More Questions for a Financial Planner
7 Things to Look for When Choosing a Financial Planner for Your Parents: Page 2
What other financial products does the financial planner sell?
To get completely independent advice, you need to make sure that your advisor is completely independent, or at least completely transparent. Find out what incentives -- if any -- the advisor receives from selling you insurance or securities. It's not impossible for a nonindependent financial advisor to give you stellar advice, but such an advisor comes with a lot of baggage. If you know that your financial planner gets a 5 percent commission on sales of life insurance, for example, you may be less likely to bite when she gives you the hard sell on term policies.
How will your parents pay for these services?
It's important to know up front how the financial planner you're considering earns her salary. Some are paid on commission -- usually a percentage of the amount the client invests -- deducted monthly or quarterly from the account. Others charge an hourly fee or flat rate, while some receive a salary from their company, which in turn collects commissions from products you buy. Still others make their money from some combination of fees and commissions. So-called fee-only financial advisors, or those who don't charge commissions or make money from product sales, are often the safest bet in terms of avoiding conflicts of interest and receiving objective advice.
Has the financial planner been certified by a reputable source?
Make sure a reputable source has accredited the financial planner you're considering. There are more than 54,500 certified financial planners in the United States, according to the Certified Financial Planner Board of Standards, and with so many to choose from you'll find a huge range in quality among the advisors in your area.
Accreditations don't guarantee a successful relationship, but they do give you an indication as to whether your financial planner has stayed abreast of developments in the financial planning world. It can be difficult to keep all the acronyms and abbreviations straight, but if you see letters after the name of the planner you're interviewing, find out what they mean and how many hours of continuing education she needed to get them. (The easiest way to do that is to enter the acronym in a search engine, like Google or Yahoo.) For example, to qualify as a NAPFA (National Association of Personal Finance) registered financial advisor, your planner must complete 60 hours of continuing education every two years, while the Financial Planning Association doesn't require any continuing education at all.

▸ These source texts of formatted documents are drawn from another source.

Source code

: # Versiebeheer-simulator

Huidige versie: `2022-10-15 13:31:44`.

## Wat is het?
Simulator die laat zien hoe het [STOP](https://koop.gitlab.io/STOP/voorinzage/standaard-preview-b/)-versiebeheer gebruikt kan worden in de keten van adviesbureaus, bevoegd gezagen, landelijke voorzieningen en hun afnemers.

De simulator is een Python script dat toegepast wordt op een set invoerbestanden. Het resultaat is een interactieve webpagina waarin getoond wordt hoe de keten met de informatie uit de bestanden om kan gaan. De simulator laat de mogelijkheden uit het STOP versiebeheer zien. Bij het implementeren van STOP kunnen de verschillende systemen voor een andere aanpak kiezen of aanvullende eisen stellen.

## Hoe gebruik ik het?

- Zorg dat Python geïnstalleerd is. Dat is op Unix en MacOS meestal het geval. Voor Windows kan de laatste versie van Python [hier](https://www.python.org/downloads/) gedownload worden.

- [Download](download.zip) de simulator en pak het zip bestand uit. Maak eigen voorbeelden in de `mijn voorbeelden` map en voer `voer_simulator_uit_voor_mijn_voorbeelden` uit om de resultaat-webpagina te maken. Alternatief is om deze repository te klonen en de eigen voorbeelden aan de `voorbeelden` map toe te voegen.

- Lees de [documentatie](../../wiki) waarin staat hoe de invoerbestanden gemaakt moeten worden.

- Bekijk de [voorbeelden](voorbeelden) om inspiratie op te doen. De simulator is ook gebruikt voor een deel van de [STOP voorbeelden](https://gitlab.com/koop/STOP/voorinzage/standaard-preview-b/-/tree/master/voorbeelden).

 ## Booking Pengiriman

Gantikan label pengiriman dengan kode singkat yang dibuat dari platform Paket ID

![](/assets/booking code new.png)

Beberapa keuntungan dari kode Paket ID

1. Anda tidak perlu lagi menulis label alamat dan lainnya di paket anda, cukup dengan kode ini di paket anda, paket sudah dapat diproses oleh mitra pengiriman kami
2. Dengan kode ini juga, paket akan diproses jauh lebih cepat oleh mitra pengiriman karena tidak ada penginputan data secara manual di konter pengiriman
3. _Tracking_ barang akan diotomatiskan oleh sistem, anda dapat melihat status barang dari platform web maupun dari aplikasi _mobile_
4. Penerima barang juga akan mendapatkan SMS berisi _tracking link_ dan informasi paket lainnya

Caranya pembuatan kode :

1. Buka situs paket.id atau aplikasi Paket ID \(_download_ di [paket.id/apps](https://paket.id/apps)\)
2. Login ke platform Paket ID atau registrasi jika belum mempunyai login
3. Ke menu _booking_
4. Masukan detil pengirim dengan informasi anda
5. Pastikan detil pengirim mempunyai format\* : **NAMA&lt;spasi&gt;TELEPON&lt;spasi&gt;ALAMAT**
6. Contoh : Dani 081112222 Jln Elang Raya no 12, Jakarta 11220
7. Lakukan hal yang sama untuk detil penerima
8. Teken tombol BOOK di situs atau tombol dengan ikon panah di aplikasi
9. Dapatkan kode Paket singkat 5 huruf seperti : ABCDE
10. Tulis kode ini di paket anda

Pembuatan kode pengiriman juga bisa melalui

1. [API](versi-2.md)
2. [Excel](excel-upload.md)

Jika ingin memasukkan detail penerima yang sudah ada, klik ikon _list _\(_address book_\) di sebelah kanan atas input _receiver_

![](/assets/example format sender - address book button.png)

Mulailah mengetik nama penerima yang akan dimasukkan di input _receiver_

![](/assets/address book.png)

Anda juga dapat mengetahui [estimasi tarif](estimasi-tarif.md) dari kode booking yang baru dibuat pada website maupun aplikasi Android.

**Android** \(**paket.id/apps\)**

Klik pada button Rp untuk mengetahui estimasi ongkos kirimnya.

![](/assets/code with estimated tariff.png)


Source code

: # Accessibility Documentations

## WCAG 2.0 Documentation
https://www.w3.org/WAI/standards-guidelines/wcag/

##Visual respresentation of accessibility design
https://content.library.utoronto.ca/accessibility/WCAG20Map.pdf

Most financial advisor associations offer an elder care certification, such as certified senior advisor, for individuals who've completed special training dealing with the specific financial issues and concerns of senior citizens, so find out if the planner you're considering has such an affiliation.
Can you parents talk to previous clients?
Any financial planner you're considering should happily offer a list of referrals, including several long-term clients. The latter are especially important to talk to because they can give you a sense of how your advisor performs under different market conditions. A referral list consisting only of new clients is a red flag — if a financial planner is involved in any kind of unethical conduct, she would be unlikely to make long-term clients available to talk to potential customers. Of course, probably the best way to find a financial planner is a referral from someone you know and trust who's been using her planner for several years and is happy with the results.